Given records

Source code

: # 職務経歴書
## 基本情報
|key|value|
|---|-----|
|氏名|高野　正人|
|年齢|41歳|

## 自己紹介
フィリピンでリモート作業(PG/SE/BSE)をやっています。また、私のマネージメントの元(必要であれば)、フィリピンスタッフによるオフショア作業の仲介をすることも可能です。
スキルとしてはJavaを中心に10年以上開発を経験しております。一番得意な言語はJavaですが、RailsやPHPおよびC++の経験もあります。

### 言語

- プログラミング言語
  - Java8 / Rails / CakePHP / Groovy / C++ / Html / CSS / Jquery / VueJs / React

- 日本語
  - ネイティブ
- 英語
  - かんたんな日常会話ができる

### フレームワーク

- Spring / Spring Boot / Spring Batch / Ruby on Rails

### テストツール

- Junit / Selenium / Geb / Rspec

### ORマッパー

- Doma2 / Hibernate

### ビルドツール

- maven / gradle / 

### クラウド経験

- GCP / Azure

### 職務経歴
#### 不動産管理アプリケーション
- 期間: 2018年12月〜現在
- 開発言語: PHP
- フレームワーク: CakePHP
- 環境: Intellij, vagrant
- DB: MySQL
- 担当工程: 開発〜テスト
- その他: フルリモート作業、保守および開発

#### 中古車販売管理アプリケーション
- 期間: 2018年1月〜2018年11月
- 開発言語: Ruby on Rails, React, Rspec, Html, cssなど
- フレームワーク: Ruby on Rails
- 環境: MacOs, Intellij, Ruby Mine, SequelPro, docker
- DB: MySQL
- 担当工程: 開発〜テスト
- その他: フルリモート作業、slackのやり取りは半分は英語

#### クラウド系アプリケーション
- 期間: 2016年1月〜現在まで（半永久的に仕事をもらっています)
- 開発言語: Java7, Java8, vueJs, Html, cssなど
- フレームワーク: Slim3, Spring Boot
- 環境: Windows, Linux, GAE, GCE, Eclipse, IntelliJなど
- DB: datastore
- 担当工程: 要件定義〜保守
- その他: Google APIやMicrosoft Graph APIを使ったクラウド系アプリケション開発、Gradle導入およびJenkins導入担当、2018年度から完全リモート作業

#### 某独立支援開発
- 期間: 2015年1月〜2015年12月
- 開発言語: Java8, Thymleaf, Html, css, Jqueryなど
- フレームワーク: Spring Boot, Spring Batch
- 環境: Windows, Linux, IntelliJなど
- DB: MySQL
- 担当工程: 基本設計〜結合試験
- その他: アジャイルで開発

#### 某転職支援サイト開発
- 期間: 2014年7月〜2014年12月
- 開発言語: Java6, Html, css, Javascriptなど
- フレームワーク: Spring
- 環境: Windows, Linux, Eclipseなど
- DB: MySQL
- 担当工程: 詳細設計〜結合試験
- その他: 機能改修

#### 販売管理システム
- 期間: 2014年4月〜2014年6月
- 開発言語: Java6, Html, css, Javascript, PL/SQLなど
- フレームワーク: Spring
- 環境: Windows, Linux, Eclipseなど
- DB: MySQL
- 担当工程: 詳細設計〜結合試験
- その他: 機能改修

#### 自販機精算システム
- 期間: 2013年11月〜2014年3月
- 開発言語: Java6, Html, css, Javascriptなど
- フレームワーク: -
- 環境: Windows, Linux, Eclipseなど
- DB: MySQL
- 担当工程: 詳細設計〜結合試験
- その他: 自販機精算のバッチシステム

Assigned task
Lines of the listing above that contain the word "フルリモート作業" must all be copied.

Answer space
- その他: フルリモート作業、保守および開発
- その他: フルリモート作業、slackのやり取りは半分は英語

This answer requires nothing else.